▸ **Your objective**: Among the records below, find the lines with the word "olduğunu" and copy them.

▸ **Exercise data**:
== == ==
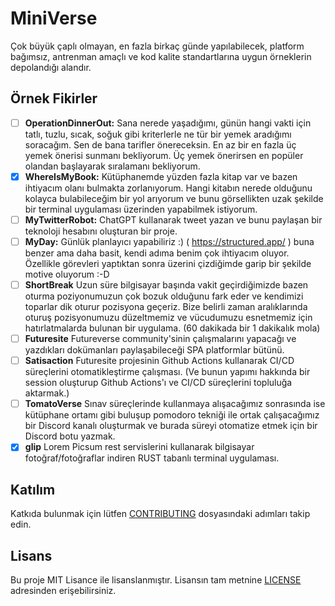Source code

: # MiniVerse
Çok büyük çaplı olmayan, en fazla birkaç günde yapılabilecek, platform bağımsız, antrenman amaçlı ve kod kalite standartlarına uygun örneklerin depolandığı alandır.

## Örnek Fikirler

- [ ] __OperationDinnerOut:__ Sana nerede yaşadığımı, günün hangi vakti için tatlı, tuzlu, sıcak, soğuk gibi kriterlerle ne tür bir yemek aradığımı soracağım. Sen de bana tarifler önereceksin. En az bir en fazla üç yemek önerisi sunmanı bekliyorum. Üç yemek önerirsen en popüler olandan başlayarak sıralamanı bekliyorum.
- [x] __WhereIsMyBook:__ Kütüphanemde yüzden fazla kitap var ve bazen ihtiyacım olanı bulmakta zorlanıyorum. Hangi kitabın nerede olduğunu kolayca bulabileceğim bir yol arıyorum ve bunu görsellikten uzak şekilde bir terminal uygulaması üzerinden yapabilmek istiyorum.
- [ ] __MyTwitterRobot:__ ChatGPT kullanarak tweet yazan ve bunu paylaşan bir teknoloji hesabını oluşturan bir proje. 
- [ ] __MyDay:__ Günlük planlayıcı yapabiliriz :) ( https://structured.app/ ) buna benzer ama daha basit, kendi adıma benim çok ihtiyacım oluyor. Özellikle görevleri yaptıktan sonra üzerini çizdiğimde garip bir şekilde motive oluyorum :-D
- [ ] __ShortBreak__ Uzun süre bilgisayar başında vakit geçirdiğimizde bazen oturma poziyonumuzun çok bozuk olduğunu fark eder ve kendimizi toparlar dik oturur pozisyona geçeriz. Bize belirli zaman aralıklarında oturuş pozisyonumuzu düzeltmemiz ve vücudumuzu esnetmemiz için hatırlatmalarda bulunan bir uygulama. (60 dakikada bir 1 dakikalık mola)
- [ ] __Futuresite__ Futureverse community'sinin çalışmalarını yapacağı ve yazdıkları dokümanları paylaşabileceği SPA platformlar bütünü.
- [ ] __Satisaction__ Futuresite projesinin Github Actions kullanarak CI/CD süreçlerini otomatikleştirme çalışması. (Ve bunun yapımı hakkında bir session oluşturup Github Actions'ı ve CI/CD süreçlerini topluluğa aktarmak.)
- [ ] __TomatoVerse__ Sınav süreçlerinde kullanmaya alışacağımız sonrasında ise kütüphane ortamı gibi buluşup pomodoro tekniği ile ortak çalışacağımız bir Discord kanalı oluşturmak ve burada süreyi otomatize etmek için bir Discord botu yazmak.
- [x] __glip__ Lorem Picsum rest servislerini kullanarak bilgisayar fotoğraf/fotoğraflar indiren RUST tabanlı terminal uygulaması.

## Katılım
Katkıda bulunmak için lütfen [CONTRIBUTING](CONTRIBUTING.md) dosyasındaki adımları takip edin.

## Lisans
Bu proje MIT Lisance ile lisanslanmıştır. Lisansın tam metnine [LICENSE](LICENSE) adresinden erişebilirsiniz.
== == ==
▸ **Written response**:
- [x] __WhereIsMyBook:__ Kütüphanemde yüzden fazla kitap var ve bazen ihtiyacım olanı bulmakta zorlanıyorum. Hangi kitabın nerede olduğunu kolayca bulabileceğim bir yol arıyorum ve bunu görsellikten uzak şekilde bir terminal uygulaması üzerinden yapabilmek istiyorum.
- [ ] __ShortBreak__ Uzun süre bilgisayar başında vakit geçirdiğimizde bazen oturma poziyonumuzun çok bozuk olduğunu fark eder ve kendimizi toparlar dik oturur pozisyona geçeriz. Bize belirli zaman aralıklarında oturuş pozisyonumuzu düzeltmemiz ve vücudumuzu esnetmemiz için hatırlatmalarda bulunan bir uygulama. (60 dakikada bir 1 dakikalık mola)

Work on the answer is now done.